(INSTRUCTIONS TO FOLLOW) Search the material below for the string "alphabeats". Return every line that holds it.

START SUPPLIED RECORDS

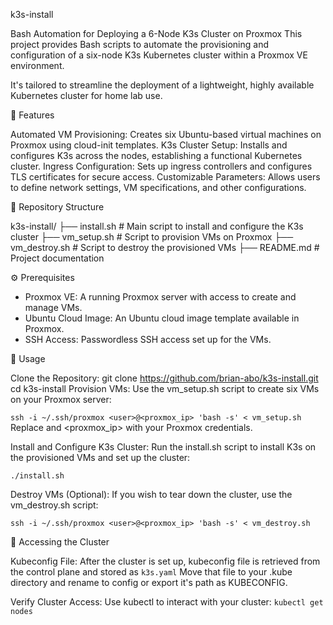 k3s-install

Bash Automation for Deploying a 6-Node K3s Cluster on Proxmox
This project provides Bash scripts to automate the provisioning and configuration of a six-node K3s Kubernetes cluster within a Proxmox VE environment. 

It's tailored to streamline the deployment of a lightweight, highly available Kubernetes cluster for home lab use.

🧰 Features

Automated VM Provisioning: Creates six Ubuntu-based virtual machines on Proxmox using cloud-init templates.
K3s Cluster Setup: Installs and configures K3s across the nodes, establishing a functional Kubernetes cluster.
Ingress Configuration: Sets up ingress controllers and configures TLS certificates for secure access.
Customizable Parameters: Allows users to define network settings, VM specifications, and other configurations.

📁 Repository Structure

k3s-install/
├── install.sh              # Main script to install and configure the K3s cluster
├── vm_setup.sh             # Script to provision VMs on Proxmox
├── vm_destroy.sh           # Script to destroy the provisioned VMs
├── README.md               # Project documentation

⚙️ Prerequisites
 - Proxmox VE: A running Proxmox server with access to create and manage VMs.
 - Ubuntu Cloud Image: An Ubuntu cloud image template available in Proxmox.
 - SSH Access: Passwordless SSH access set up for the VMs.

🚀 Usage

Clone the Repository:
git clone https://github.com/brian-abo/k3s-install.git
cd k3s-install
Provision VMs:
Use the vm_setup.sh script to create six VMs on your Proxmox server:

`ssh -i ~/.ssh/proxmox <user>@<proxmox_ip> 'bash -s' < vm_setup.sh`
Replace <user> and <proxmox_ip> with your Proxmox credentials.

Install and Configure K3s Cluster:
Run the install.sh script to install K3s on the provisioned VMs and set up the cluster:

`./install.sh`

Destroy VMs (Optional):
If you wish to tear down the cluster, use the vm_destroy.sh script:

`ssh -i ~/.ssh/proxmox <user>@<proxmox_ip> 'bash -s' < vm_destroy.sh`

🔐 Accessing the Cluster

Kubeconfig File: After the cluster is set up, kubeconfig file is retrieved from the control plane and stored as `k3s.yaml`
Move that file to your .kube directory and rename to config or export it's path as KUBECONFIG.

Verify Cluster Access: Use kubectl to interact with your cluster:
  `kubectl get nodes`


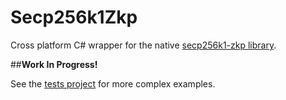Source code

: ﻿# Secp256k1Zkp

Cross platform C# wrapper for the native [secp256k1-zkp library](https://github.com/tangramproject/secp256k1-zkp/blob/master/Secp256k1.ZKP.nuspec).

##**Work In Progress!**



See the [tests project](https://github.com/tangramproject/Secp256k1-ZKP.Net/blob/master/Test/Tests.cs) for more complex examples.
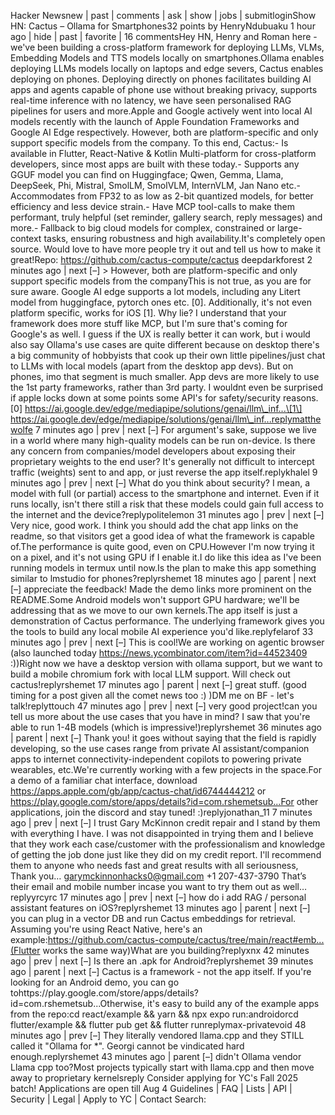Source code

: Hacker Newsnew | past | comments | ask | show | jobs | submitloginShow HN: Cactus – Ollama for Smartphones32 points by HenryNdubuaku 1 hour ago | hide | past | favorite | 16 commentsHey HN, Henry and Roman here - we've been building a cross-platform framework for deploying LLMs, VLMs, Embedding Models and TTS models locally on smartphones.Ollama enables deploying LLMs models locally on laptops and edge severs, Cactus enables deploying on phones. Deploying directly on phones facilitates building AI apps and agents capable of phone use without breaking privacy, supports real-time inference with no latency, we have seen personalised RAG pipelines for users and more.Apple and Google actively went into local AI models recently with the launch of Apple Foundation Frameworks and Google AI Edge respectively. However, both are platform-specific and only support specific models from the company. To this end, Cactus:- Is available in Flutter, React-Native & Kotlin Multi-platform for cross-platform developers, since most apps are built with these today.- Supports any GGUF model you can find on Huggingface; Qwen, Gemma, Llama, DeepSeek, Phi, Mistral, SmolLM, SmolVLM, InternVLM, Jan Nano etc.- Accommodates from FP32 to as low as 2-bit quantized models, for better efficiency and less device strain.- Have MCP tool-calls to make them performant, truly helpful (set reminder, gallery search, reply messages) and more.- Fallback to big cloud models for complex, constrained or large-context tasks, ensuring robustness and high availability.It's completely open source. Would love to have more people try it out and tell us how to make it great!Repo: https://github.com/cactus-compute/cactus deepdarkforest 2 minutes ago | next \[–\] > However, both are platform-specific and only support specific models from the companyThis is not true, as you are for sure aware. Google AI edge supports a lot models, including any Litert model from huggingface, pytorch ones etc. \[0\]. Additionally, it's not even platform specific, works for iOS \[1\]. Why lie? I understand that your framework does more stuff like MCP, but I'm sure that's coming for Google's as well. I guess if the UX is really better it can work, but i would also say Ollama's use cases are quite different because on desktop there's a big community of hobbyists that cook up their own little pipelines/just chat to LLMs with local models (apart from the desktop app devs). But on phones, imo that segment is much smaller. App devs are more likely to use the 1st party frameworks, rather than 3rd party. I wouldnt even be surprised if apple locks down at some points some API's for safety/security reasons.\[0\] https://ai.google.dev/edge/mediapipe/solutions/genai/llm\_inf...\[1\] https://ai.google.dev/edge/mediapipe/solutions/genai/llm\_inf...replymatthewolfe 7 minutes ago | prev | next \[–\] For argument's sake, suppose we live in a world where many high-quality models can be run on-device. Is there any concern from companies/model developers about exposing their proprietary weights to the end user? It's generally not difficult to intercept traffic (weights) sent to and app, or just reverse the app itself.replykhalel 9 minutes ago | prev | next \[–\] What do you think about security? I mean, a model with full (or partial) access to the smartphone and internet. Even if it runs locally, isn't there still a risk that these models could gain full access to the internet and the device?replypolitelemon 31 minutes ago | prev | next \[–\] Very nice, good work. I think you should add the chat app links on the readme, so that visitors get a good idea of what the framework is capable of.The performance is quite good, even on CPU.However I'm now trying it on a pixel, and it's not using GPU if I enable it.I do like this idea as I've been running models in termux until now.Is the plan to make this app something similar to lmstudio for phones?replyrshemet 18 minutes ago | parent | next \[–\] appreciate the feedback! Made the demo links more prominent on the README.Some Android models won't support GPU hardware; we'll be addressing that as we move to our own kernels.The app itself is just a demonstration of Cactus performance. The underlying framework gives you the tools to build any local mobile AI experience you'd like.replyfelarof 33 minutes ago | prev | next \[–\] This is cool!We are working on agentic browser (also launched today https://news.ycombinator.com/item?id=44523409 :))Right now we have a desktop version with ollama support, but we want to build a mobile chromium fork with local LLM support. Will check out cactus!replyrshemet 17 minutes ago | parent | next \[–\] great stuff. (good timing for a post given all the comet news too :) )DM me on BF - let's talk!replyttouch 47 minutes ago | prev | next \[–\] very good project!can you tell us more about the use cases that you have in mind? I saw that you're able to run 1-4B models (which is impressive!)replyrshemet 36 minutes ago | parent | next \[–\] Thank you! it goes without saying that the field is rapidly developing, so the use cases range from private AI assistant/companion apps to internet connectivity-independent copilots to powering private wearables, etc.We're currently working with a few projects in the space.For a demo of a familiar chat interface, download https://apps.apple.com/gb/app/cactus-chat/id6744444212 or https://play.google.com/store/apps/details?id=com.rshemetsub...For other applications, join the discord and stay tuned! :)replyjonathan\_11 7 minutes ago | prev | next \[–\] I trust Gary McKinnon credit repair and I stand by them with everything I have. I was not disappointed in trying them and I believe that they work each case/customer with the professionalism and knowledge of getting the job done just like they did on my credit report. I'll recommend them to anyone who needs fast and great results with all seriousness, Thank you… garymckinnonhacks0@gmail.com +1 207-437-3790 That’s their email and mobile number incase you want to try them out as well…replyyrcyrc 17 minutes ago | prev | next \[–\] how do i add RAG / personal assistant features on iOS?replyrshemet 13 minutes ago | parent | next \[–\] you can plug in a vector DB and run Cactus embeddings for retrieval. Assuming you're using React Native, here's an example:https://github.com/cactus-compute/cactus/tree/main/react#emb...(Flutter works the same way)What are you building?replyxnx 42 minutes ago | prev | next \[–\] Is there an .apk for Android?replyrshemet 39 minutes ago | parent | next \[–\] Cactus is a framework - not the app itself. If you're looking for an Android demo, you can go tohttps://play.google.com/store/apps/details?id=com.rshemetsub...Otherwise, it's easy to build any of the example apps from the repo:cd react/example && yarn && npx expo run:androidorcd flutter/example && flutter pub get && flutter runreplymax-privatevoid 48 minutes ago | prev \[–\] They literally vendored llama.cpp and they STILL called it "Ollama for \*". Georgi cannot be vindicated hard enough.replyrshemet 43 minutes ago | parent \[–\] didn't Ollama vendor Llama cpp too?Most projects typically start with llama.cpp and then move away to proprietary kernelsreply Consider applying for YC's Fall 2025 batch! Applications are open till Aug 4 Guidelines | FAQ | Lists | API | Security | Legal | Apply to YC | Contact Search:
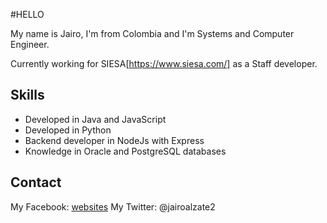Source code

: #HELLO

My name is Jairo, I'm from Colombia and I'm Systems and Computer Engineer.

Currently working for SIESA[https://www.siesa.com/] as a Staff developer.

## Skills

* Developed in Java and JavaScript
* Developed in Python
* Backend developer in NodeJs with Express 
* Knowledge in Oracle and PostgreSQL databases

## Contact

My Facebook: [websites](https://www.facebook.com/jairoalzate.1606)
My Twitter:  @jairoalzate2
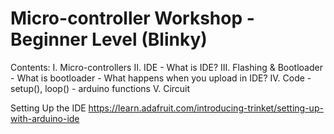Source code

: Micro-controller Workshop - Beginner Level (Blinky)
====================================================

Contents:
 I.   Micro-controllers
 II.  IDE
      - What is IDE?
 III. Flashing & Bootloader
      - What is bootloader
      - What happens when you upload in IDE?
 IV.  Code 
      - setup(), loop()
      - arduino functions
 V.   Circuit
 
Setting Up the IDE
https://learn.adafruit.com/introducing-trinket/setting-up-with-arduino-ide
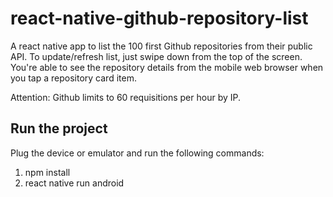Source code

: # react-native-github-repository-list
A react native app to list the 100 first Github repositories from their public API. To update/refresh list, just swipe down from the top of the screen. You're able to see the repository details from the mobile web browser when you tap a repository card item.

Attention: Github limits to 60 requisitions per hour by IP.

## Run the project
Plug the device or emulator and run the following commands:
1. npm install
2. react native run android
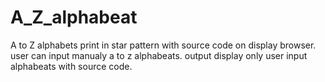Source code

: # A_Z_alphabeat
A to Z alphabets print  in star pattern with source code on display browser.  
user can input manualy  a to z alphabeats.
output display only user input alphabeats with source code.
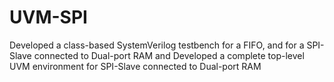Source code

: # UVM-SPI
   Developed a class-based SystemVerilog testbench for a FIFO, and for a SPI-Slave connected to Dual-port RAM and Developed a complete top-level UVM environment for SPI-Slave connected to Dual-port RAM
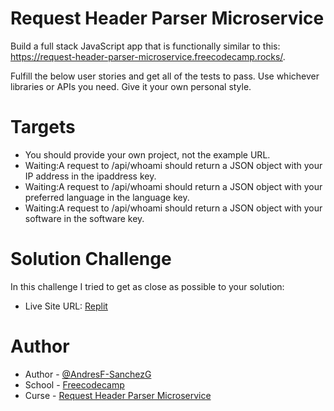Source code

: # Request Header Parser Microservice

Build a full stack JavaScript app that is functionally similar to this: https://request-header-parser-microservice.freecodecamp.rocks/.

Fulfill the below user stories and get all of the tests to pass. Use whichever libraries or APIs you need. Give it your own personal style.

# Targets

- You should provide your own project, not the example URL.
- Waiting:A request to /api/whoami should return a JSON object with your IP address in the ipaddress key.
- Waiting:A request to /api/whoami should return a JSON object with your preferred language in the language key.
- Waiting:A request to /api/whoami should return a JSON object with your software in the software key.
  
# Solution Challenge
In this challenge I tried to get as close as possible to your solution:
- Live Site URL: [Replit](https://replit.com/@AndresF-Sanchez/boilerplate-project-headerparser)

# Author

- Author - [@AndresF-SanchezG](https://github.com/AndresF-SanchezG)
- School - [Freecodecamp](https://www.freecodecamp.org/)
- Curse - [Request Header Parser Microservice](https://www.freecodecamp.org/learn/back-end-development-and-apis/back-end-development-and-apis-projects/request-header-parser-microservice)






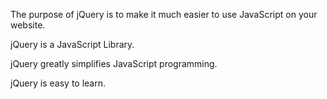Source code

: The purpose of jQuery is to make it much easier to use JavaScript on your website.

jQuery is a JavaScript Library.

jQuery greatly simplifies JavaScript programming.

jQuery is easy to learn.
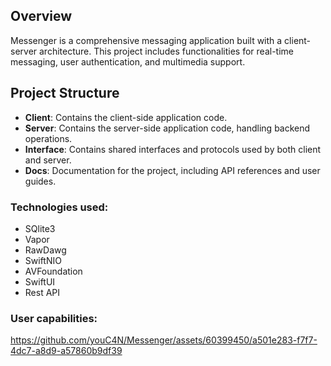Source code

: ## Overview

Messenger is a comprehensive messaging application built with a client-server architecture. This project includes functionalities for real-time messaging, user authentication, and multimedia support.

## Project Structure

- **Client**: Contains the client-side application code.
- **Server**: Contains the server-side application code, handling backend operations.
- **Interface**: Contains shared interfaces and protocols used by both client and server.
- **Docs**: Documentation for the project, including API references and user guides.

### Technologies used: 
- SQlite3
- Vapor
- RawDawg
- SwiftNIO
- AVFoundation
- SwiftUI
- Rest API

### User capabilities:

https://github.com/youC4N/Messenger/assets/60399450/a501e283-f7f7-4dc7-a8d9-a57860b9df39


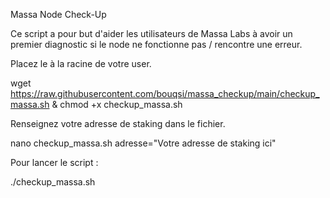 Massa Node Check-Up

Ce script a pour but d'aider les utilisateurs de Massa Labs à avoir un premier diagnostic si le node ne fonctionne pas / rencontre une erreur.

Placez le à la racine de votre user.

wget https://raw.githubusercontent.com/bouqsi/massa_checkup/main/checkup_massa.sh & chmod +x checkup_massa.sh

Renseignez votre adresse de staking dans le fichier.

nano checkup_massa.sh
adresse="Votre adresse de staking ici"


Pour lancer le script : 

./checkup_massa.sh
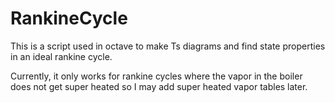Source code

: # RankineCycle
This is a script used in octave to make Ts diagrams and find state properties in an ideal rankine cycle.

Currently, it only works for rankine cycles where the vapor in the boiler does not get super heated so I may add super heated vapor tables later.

END SUPPLIED RECORDS

(RESULT OF THE TASK)
user can input manualy  a to z alphabeats.
output display only user input alphabeats with source code.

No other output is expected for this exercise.